24、作为本发明进一步方案：所述免疫细胞群及细胞因子检测，采用单细胞测序结合空间转录组技术分析大鼠肺泡灌洗液样本和肺组织及肠道组织中的免疫细胞群，筛选组间差异免疫细胞群，分析大鼠肺泡灌洗液的免疫细胞群改变及其差异转录本，采用elisa技术检测外周血及肺泡灌洗液中细胞因子的表达，明确六味补气方对copd肺部免疫细胞群的调控作用，并联合wgcna分析获取关联靶微生态群与免疫细胞群的关键分子与通路，以阐明六味补气方调控肺-肠轴特定菌群与炎症免疫改善的相关性。

25、作为本发明进一步方案：所述关键代谢通路分子检测，采用qpcr技术检测大鼠肺组织中关键通路代谢分子转录水平的表达；采用westernblot结合免疫组化技术检测大鼠肺组织中关键蛋白的表达，了解六味补气方对所靶向关键代谢通路分子表达的影响及组织定位。

26、作为本发明进一步方案：所述针对单细胞测序研究所得的结果进行相关分析，包括以下方面：

27、(1)对组间巨噬细胞亚群基因差异表达及细胞功能变化进行分析，研究各组大鼠巨噬细胞极化特征及分子机制；

28、(2)对巨噬细胞进行细分亚群，并对子亚群进行rna速率分析和拟时分析，探究不同巨噬细胞分型的分化途径和分化方向，找出不同分化状态的巨噬细胞功能的变化规律与六味补气方治疗copd炎症之间的关系；

29、(3)对巨噬细胞与其他免疫细胞、巨噬细胞子亚群间进行细胞通讯分析，探究免疫细胞间、巨噬细胞子亚群间的相互作用及分子间的相互作用，研究六味补气方治疗过程中的巨噬细胞的细胞动态及免疫细胞间的相互关系。

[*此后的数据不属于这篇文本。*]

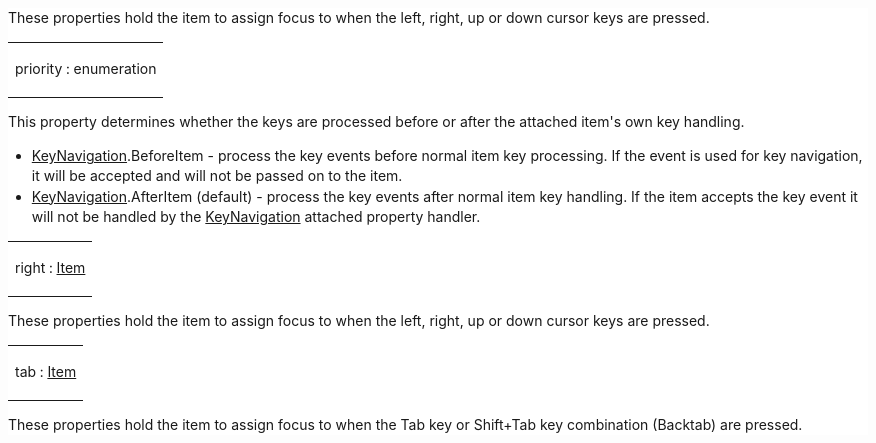 These properties hold the item to assign focus to when the left, right, up or down cursor keys are pressed.

<table>
<colgroup>
<col width="100%" />
</colgroup>
<tbody>
<tr class="odd">
<td><p><span id="priority-prop"></span><span class="name">priority</span> : <span class="type">enumeration</span></p></td>
</tr>
</tbody>
</table>

This property determines whether the keys are processed before or after the attached item's own key handling.

-   [KeyNavigation](index.html).BeforeItem - process the key events before normal item key processing. If the event is used for key navigation, it will be accepted and will not be passed on to the item.
-   [KeyNavigation](index.html).AfterItem (default) - process the key events after normal item key handling. If the item accepts the key event it will not be handled by the [KeyNavigation](index.html) attached property handler.

<table>
<colgroup>
<col width="100%" />
</colgroup>
<tbody>
<tr class="odd">
<td><p><span id="right-prop"></span><span class="name">right</span> : <span class="type"><a href="../QtQuick.Item/index.html">Item</a></span></p></td>
</tr>
</tbody>
</table>

These properties hold the item to assign focus to when the left, right, up or down cursor keys are pressed.

<table>
<colgroup>
<col width="100%" />
</colgroup>
<tbody>
<tr class="odd">
<td><p><span id="tab-prop"></span><span class="name">tab</span> : <span class="type"><a href="../QtQuick.Item/index.html">Item</a></span></p></td>
</tr>
</tbody>
</table>

These properties hold the item to assign focus to when the Tab key or Shift+Tab key combination (Backtab) are pressed.
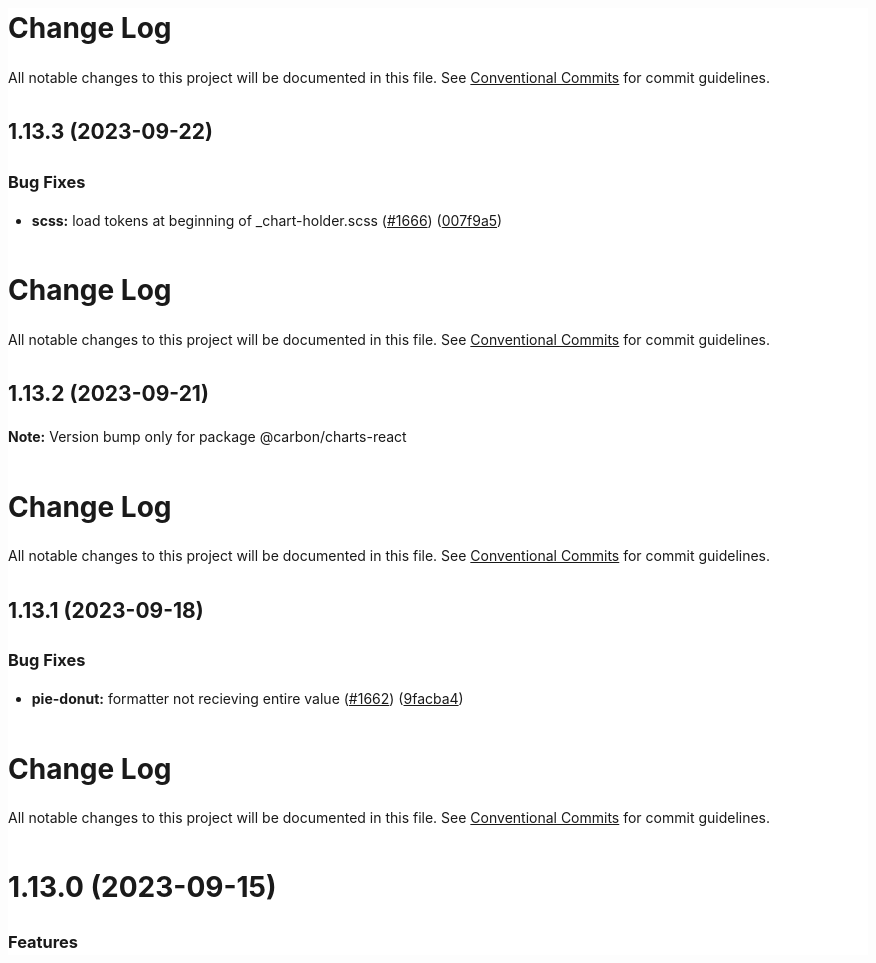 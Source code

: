 # Change Log

All notable changes to this project will be documented in this file. See
[Conventional Commits](https://conventionalcommits.org) for commit guidelines.

## 1.13.3 (2023-09-22)

### Bug Fixes

- **scss:** load tokens at beginning of \_chart-holder.scss
  ([#1666](https://github.com/carbon-design-system/carbon-charts/issues/1666))
  ([007f9a5](https://github.com/carbon-design-system/carbon-charts/commit/007f9a58943785b2783549c53641814eda374e3a))

# Change Log

All notable changes to this project will be documented in this file. See
[Conventional Commits](https://conventionalcommits.org) for commit guidelines.

## 1.13.2 (2023-09-21)

**Note:** Version bump only for package @carbon/charts-react

# Change Log

All notable changes to this project will be documented in this file. See
[Conventional Commits](https://conventionalcommits.org) for commit guidelines.

## 1.13.1 (2023-09-18)

### Bug Fixes

- **pie-donut:** formatter not recieving entire value
  ([#1662](https://github.com/carbon-design-system/carbon-charts/issues/1662))
  ([9facba4](https://github.com/carbon-design-system/carbon-charts/commit/9facba43ac812edd191468f85edba0c64856f83e))

# Change Log

All notable changes to this project will be documented in this file. See
[Conventional Commits](https://conventionalcommits.org) for commit guidelines.

# 1.13.0 (2023-09-15)

### Features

30、与现有技术相比，本发明的有益效果是：本技术通过六味补气方对应调控copd炎症免疫网络的关联分子机制和调控肺-肠微生态轴与炎症免疫网络的关联分子机制，为六味补气方的辨证施治策略提供依据。以重大疾病中医优势阶段的高发证候为切入点，立足临床需求，在前期临床研宄的基础上，运用scrna-seq、cba、宏基因组等多种技术方法从调控copd肺肾气虚证大鼠肺部免疫微环境和肺泡巨噬细胞极化的角度探讨六味补气方通过调控肺部微生态，改善气道免疫炎症的分子机制，并通过体外实验进一步研究与验证了其作用机制作用，全面探索了巨噬细胞在copd发病中的作用机制及六味补气方对其调控作用。有助于阐明“固本培元”理论的科学内涵，旨在突破copd慢性炎症和气流受限的治疗瓶颈，研究目标明确，具有创新性思路。